Good luck so far, the engine ran just fine. Then, I drove it out of my parking space, down the parking isle and tapped the brake.

I felt like I was going to fly through the windshield! I couldn't believe how well that booster worked.

Now I have to use my leg muscles to keep the weight of my leg from pushing too hard on the brake, otherwise I'm screeching to a halt!

I've been told by the Bus experts at TheSamba to keep an eye on it. There could be a reason the brake booster wasn't hooked up. If the vacuum canister/servo unit that is the brake booster has a leak that could show up over time and the booster would need a rebuild. Some place in Texas does rebuilds, apparently, for only $90, so that wouldn't be a big deal.

I'm betting (hoping) that the line was not so much disconnected as it was just not reconnected when the engine got rebuilt. I've heard of problems with the brake booster such as the vacuum line leaking and therefore causing the engine to not idle/run right. That may have been the case before the rebuild and one of the quick, hack job fixes to make the engine run better was to disconnect and plug the brake booster line.

Time will tell on this one. Until then, It's nice to know I can stop exactly when I want.

Sunday, October 15, 2006

A day for tinkering

I've been wanting a 12V power recepticle for my cell phone, so I picked one up at autozone for $2.50~ and installed it on the dash. There was an existing accessory hole at the spot between the radio and the Clock. I had to ream it out though to make the thing fit. Works great, now I just have to create a holder for the phone.

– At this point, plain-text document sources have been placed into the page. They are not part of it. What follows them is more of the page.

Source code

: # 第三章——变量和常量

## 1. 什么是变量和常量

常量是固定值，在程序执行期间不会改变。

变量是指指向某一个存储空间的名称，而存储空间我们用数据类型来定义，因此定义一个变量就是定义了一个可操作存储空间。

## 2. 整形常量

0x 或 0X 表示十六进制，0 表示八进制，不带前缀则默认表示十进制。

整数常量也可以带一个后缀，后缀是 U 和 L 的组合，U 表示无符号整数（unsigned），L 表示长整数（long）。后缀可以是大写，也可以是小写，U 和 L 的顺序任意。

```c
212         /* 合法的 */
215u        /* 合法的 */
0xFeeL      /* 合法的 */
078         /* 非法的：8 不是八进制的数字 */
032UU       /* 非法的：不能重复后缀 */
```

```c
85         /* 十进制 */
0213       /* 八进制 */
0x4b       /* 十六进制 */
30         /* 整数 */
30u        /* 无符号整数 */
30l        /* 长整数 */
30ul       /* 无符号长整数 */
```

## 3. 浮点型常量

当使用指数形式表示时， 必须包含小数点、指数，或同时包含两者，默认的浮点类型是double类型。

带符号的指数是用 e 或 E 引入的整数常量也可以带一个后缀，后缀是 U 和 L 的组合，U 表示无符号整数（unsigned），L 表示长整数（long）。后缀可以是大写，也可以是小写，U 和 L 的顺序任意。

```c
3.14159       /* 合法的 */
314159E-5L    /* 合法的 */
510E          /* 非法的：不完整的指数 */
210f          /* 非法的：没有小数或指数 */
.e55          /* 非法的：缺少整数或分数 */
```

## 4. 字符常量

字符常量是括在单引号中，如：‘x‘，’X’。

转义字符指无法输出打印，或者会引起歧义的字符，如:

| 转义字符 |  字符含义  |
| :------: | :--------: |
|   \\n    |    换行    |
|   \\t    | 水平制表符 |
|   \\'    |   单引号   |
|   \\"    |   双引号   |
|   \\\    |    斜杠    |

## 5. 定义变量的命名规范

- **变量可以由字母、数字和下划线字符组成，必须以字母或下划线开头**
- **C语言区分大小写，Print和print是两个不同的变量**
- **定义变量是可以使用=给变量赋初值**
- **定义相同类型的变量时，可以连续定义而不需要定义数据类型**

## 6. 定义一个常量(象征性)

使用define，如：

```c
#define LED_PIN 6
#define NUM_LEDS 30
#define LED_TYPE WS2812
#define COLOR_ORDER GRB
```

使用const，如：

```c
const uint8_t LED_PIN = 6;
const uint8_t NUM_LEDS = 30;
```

I also was having a problem with the right headlight. The high beam was out. So I bought a new headlight figuring that was the problem. Got the lamp, installed it and still no high beam. I was worried then that I did something to the switch when I dissasembled the steering column to pull out the ignition lock cylinder. But the left light high beam was working as well as the indicator light. The switch had to be working, maybe it was the relay? I finally decided to get some help and did a search of the Samba for clues. Duh..I forgot that each headlight both high and low beam are independently fused. Suggested repair twirl the fuse. So I twirled number 6 fuse and voila, now I have a high beam on the right headlamp. Need a new halogen headlight? I've got one.

The other repair I did saturday (which was my birthday, my gift to myself was a day of tinkering) was to fix the right side door. It didn't close tightly. I readjusted the latch so it would close tighter and now that annoying door rattle is gone. Hardest part - getting the bolt that holds the latch in place loose so I could adjust its position.

Last repair was to tighten the oil sensor on the engine. It was loose and as a result oil was leaking into the engine compartment. I'm slowly finding and fixing those pesky oil leaks. A Ghia doesn't have to leak!